§ Saved entries:

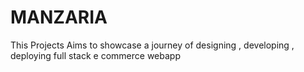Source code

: # MANZARIA
This Projects Aims to showcase a journey of designing , developing , deploying full stack e commerce webapp
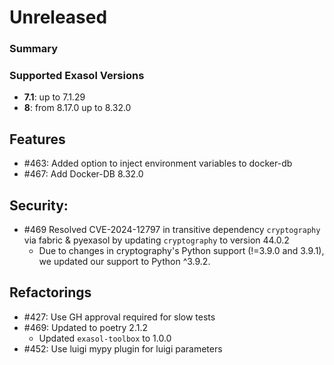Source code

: # Unreleased

### Summary 

### Supported Exasol Versions

* **7.1**: up to 7.1.29
* **8**: from 8.17.0 up to 8.32.0

## Features

 - #463: Added option to inject environment variables to docker-db 
 - #467: Add Docker-DB 8.32.0

## Security:

- #469 Resolved CVE-2024-12797 in transitive dependency `cryptography` via fabric & pyexasol by updating `cryptography` to version 44.0.2
  - Due to changes in cryptography's Python support (!=3.9.0 and 3.9.1), we updated our support to Python ^3.9.2. 

## Refactorings

 - #427: Use GH approval required for slow tests
 - #469: Updated to poetry 2.1.2
   - Updated `exasol-toolbox` to 1.0.0
 - #452: Use luigi mypy plugin for luigi parameters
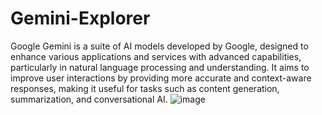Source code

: # Gemini-Explorer
Google Gemini is a suite of AI models developed by Google, designed to enhance various applications and services with advanced capabilities, particularly in natural language processing and understanding. It aims to improve user interactions by providing more accurate and context-aware responses, making it useful for tasks such as content generation, summarization, and conversational AI.
![image](https://github.com/user-attachments/assets/73183edf-2b8e-4c03-ad17-e8273b38b71a)


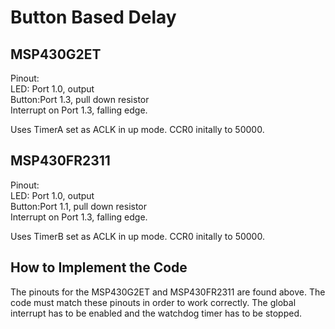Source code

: # Button Based Delay



## MSP430G2ET
Pinout:<br/>
LED: Port 1.0, output<br/>
Button:Port 1.3, pull down resistor<br/>
Interrupt on Port 1.3, falling edge.<br/>

Uses TimerA set as ACLK in up mode. CCR0 initally to 50000.


## MSP430FR2311
Pinout:<br/>
LED: Port 1.0, output<br/>
Button:Port 1.1, pull down resistor<br/>
Interrupt on Port 1.3, falling edge.<br/>

Uses TimerB set as ACLK in up mode. CCR0 initally to 50000.


## How to Implement the Code
The pinouts for the MSP430G2ET and MSP430FR2311 are found above. The code must match these pinouts in order to work correctly. The global interrupt has to be enabled and the watchdog timer has to be stopped. 

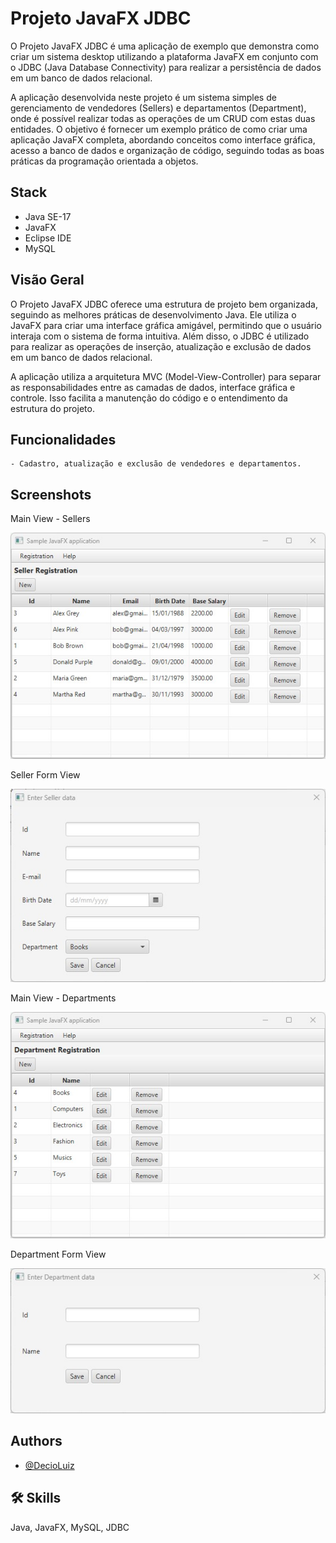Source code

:
# Projeto JavaFX JDBC

O Projeto JavaFX JDBC é uma aplicação de exemplo que demonstra como criar um sistema desktop utilizando a plataforma JavaFX em conjunto com o JDBC (Java Database Connectivity) para realizar a persistência de dados em um banco de dados relacional.

A aplicação desenvolvida neste projeto é um sistema simples de gerenciamento de vendedores (Sellers) e departamentos (Department), onde é possível realizar todas as operações de um CRUD com estas duas entidades. O objetivo é fornecer um exemplo prático de como criar uma aplicação JavaFX completa, abordando conceitos como interface gráfica, acesso a banco de dados e organização de código, seguindo todas as boas práticas da programação orientada a objetos.

## Stack
 - Java SE-17
 - JavaFX
 - Eclipse IDE
 - MySQL

## Visão Geral
O Projeto JavaFX JDBC oferece uma estrutura de projeto bem organizada, seguindo as melhores práticas de desenvolvimento Java. Ele utiliza o JavaFX para criar uma interface gráfica amigável, permitindo que o usuário interaja com o sistema de forma intuitiva. Além disso, o JDBC é utilizado para realizar as operações de inserção, atualização e exclusão de dados em um banco de dados relacional.

A aplicação utiliza a arquitetura MVC (Model-View-Controller) para separar as responsabilidades entre as camadas de dados, interface gráfica e controle. Isso facilita a manutenção do código e o entendimento da estrutura do projeto.

## Funcionalidades
    - Cadastro, atualização e exclusão de vendedores e departamentos.


## Screenshots

Main View - Sellers

![Main View - Sellers](/01.jpg)

Seller Form View

![Seller Form View](/02.jpg)

Main View - Departments

![Main View - Departments](/03.jpg)

Department Form View

![Department Form View](/04.jpg)


## Authors

- [@DecioLuiz](https://www.github.com/DecioLuiz)


## 🛠 Skills
Java, JavaFX, MySQL, JDBC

§ Description of the task:
Among the records above, find each line holding the string "exclusão" and pull it out.

§ Response area:
O Projeto JavaFX JDBC oferece uma estrutura de projeto bem organizada, seguindo as melhores práticas de desenvolvimento Java. Ele utiliza o JavaFX para criar uma interface gráfica amigável, permitindo que o usuário interaja com o sistema de forma intuitiva. Além disso, o JDBC é utilizado para realizar as operações de inserção, atualização e exclusão de dados em um banco de dados relacional.
    - Cadastro, atualização e exclusão de vendedores e departamentos.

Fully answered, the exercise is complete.